As an engineer, surely you can appreciate that making a change, any change, is relatively easy, but making the correct change can be very difficult. In damaging the environment, we've moved the dials on a very complex machine, and we could do something else and move them again. Maybe we'll even get lucky and set them back to where we started, but of course getting them back to where we started probably won't fix the problem.

Lovelock has always been a radical, and I've never taken his Gaia theory seriously. I think he was quoted a few years ago as saying that nuclear energy was the only viable immediate solution, but now he seems to have changed his mind. It doesn't matter; what matters is making sound decisions based around the scientific analysis, ignoring the personalities and the near-religious fanaticism of some campaigners. In the final analysis, I think there is a real problem because (although I'm not a scientist) I can't see why so many people who are would lie so deliberately, so persistently, and about such a serious issue.

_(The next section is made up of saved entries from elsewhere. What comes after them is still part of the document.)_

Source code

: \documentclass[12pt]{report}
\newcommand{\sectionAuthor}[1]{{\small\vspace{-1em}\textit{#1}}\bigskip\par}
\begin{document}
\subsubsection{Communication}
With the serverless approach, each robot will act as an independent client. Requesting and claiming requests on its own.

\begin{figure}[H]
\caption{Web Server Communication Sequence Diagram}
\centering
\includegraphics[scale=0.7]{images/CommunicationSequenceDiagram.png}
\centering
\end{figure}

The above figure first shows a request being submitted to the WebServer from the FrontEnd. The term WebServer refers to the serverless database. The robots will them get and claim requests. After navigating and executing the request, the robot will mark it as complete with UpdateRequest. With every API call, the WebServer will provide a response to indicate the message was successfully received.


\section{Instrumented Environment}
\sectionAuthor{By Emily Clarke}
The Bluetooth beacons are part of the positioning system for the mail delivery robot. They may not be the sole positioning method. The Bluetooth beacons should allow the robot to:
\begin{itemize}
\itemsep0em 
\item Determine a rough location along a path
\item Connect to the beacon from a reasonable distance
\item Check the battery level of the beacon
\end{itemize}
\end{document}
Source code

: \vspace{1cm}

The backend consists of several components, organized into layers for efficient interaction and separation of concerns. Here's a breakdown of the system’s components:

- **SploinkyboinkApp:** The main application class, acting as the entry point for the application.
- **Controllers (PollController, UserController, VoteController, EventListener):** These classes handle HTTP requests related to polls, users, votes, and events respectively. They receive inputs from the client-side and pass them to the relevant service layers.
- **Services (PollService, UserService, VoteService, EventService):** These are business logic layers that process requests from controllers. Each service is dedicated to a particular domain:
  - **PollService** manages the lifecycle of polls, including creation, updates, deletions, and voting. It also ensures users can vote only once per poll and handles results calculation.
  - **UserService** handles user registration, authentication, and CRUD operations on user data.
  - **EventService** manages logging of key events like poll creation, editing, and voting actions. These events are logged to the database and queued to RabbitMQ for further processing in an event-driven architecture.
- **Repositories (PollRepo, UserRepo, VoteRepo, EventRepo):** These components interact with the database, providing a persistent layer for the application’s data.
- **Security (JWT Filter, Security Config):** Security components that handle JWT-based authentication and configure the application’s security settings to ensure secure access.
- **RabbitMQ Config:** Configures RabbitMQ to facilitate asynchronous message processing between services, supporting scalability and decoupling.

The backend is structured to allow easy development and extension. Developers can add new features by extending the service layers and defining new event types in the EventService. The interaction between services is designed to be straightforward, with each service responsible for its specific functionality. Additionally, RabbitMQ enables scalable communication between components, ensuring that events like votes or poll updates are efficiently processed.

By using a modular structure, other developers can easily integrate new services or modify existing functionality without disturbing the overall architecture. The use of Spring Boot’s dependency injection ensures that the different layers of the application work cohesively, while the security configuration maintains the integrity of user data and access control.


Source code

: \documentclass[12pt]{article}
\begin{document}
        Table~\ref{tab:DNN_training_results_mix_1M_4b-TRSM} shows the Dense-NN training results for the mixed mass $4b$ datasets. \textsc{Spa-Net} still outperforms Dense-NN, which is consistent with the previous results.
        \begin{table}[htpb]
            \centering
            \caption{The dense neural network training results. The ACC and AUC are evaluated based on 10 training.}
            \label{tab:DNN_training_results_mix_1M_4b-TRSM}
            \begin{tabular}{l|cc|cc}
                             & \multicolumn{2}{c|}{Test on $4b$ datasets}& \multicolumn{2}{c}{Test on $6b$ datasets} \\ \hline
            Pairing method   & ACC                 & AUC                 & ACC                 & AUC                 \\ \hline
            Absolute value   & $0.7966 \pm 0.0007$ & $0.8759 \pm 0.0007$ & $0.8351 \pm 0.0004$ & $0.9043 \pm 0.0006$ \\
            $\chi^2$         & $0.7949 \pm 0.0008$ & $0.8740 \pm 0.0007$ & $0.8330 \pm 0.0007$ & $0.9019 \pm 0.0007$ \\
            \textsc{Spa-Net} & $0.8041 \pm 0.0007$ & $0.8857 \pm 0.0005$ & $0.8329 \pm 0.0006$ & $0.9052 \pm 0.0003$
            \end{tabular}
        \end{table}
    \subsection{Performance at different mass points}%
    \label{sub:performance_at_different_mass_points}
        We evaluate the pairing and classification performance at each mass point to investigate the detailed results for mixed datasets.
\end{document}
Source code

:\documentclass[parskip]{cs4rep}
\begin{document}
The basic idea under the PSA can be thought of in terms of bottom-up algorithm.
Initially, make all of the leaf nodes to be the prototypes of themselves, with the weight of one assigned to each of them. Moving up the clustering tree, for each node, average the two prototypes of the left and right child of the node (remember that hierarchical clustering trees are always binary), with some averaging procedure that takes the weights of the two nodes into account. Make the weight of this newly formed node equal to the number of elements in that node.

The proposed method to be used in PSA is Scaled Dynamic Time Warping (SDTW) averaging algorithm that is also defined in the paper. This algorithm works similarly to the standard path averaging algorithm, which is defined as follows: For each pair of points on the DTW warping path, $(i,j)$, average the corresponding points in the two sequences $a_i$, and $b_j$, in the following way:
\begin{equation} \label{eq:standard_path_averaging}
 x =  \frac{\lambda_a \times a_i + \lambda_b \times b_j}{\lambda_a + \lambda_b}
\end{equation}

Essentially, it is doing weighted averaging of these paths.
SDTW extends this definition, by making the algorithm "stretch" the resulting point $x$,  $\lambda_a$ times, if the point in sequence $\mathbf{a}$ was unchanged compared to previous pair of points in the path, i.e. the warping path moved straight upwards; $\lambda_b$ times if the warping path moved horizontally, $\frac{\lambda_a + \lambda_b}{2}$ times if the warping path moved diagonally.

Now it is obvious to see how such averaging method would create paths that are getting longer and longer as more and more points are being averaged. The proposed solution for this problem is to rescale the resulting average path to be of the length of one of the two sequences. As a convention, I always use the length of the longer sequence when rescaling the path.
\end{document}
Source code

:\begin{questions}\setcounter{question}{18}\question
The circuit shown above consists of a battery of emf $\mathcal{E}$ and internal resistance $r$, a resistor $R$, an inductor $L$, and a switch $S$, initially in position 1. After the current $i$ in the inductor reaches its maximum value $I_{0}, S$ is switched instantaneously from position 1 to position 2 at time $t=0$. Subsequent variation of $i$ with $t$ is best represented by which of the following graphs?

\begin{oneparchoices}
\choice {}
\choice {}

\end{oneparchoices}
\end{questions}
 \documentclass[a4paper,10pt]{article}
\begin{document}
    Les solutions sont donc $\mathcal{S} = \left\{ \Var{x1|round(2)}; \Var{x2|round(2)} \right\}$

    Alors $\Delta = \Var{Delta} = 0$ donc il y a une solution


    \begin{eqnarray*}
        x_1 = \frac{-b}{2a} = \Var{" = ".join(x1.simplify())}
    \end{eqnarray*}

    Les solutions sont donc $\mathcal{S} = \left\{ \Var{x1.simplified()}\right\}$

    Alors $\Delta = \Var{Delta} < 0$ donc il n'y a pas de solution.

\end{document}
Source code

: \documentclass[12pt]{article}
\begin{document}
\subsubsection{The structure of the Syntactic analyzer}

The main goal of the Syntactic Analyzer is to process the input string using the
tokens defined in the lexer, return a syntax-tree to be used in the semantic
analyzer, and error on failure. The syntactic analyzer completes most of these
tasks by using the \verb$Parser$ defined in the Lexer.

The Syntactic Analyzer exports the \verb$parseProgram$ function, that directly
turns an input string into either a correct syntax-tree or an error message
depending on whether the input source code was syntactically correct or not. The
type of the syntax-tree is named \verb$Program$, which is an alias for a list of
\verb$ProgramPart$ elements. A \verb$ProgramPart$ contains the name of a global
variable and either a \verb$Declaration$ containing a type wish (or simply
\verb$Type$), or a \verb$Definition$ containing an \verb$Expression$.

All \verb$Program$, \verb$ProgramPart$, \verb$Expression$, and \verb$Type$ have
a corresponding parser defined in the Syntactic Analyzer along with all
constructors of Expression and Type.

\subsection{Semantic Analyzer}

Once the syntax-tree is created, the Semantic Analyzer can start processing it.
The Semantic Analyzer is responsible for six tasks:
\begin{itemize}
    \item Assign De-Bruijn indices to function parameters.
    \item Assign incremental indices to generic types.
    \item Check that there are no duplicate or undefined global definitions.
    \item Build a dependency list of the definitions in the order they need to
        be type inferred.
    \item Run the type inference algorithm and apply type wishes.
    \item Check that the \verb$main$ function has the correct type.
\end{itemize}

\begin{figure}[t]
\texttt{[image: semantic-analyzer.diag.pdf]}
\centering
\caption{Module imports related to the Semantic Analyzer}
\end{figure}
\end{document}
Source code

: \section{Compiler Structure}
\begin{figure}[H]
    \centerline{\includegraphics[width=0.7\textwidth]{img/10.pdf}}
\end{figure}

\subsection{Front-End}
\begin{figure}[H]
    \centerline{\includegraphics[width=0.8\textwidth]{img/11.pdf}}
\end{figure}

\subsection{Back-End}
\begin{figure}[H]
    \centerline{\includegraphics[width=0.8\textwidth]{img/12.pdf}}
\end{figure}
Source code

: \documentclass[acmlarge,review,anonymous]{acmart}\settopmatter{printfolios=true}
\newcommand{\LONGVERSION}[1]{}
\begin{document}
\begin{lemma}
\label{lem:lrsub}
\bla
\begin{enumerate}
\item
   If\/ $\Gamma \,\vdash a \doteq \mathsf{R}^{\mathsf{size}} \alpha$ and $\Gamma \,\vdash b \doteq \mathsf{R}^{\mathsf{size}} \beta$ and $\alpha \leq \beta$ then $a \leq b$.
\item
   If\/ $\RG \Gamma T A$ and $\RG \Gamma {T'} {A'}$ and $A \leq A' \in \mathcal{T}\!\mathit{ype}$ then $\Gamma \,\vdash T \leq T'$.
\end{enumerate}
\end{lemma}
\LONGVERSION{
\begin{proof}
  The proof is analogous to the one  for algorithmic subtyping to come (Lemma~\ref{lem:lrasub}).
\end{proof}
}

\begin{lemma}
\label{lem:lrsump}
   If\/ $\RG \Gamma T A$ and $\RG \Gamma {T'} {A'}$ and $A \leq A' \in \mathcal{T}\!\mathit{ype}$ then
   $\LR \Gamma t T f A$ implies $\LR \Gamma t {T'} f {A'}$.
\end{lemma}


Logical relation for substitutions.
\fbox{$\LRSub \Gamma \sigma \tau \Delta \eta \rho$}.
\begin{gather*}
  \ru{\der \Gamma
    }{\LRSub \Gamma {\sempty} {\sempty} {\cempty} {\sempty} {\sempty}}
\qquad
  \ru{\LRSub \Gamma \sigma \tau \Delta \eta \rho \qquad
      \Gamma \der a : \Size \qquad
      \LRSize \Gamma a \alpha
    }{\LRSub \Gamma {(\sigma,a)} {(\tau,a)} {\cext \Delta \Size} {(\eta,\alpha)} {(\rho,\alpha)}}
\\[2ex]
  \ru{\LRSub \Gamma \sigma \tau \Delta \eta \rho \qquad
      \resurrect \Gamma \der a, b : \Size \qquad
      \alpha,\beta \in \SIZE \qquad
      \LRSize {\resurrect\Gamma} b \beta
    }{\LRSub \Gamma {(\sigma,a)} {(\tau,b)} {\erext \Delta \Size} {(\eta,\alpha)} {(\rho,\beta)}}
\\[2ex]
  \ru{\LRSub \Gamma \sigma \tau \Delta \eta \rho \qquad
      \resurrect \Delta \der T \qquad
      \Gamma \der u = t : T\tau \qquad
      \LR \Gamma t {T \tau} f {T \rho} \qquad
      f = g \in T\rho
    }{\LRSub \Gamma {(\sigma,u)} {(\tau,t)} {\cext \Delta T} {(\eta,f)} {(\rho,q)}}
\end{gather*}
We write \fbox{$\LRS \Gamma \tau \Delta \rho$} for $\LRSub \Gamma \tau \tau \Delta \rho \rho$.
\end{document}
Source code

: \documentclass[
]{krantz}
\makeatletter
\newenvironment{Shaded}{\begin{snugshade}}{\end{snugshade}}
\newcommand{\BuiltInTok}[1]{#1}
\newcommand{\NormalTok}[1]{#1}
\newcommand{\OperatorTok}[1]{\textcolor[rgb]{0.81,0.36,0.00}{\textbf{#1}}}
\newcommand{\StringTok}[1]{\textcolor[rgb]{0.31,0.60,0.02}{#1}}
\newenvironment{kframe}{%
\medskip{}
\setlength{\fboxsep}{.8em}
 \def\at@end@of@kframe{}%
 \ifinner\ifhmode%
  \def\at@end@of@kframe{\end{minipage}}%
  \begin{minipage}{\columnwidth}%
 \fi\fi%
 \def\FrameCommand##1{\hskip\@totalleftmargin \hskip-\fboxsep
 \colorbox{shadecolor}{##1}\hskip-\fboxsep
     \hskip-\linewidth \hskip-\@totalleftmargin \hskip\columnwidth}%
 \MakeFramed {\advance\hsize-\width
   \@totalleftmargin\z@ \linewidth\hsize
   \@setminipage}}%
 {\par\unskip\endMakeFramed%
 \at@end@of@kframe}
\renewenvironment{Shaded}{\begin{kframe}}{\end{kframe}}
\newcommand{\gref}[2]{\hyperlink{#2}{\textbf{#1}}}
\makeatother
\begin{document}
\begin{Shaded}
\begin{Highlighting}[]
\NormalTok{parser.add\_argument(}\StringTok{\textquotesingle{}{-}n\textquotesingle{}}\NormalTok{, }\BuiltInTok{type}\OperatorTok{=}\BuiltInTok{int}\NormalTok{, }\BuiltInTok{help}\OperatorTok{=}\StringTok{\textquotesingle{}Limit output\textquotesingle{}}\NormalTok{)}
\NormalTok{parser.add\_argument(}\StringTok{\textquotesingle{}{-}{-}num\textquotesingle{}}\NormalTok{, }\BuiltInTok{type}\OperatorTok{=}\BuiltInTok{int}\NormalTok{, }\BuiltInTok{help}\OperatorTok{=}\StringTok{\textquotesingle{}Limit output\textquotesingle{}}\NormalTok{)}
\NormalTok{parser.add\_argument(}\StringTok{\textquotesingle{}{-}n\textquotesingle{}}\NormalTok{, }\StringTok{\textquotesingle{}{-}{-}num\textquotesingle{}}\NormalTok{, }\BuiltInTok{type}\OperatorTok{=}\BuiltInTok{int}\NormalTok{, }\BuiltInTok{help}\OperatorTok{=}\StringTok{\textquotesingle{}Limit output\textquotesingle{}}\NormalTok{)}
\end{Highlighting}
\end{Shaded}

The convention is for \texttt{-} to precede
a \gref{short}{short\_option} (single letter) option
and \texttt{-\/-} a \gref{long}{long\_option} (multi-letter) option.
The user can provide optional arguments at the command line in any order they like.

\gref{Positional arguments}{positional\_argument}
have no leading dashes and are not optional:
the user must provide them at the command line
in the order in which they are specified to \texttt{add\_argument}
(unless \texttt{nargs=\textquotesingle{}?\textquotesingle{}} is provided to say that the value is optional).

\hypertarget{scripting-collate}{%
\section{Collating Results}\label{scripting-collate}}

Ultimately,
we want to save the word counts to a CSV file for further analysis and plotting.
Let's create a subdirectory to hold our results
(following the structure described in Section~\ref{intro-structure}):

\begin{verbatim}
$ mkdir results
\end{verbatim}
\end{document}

"you seem to be lumping a whole load of very diverse opinions together then criticising them as a whole" - well, duh. No HN post can possibly tease apart all the possibilities. That's really a null criticism unless you want everyone to be typing books back and forth at each other.

You seem to work off the assumption that engineers won't be interested in testing the solutions before implementing them on the large scale. I think you may have them confused with scientists on that point. Engineers are well aware of the issues of complexity and inability to predict... hell, half the reason I have a hard time buying what climate scientists are selling is precisely because I am an engineer, I do have that understanding, and I am completely unconvinced that they do!

Any real engineer would be religious about testing. Each plan would be phased in, with observations taken after each phase to make sure we're going in the right direction, and if at all possible, plans on how to undo what we just did if it becomes obvious it's really not working. (That may not be possible, but any plan for which it is possible would be that much more preferred.)

I'm serious about this: The biggest bioengineering risk would ultimately not be about the bioengineering at all. It would be that a politician (probably egged on by scientists) would overrule the good judgment of engineers. How many times have we read that story in a programming context? It's not unique to programming engineers, we just lack the authority to tell our bosses to go to hell, we're not doing it that unsafely. (The one good thing we'd get from a programmer certification process. I'm broadly against it, but it does have its good points.) Politicians could and probably would blow right past that.

By the way: I don't hate scientists (a stupid position for an engineer). The opinions expressed in this post are based on observations of climate scientists "in the wild". Scientists in general are far more humble before the face of a complicated universe, as well they should be, as is ultimately the entire point of the scientific process.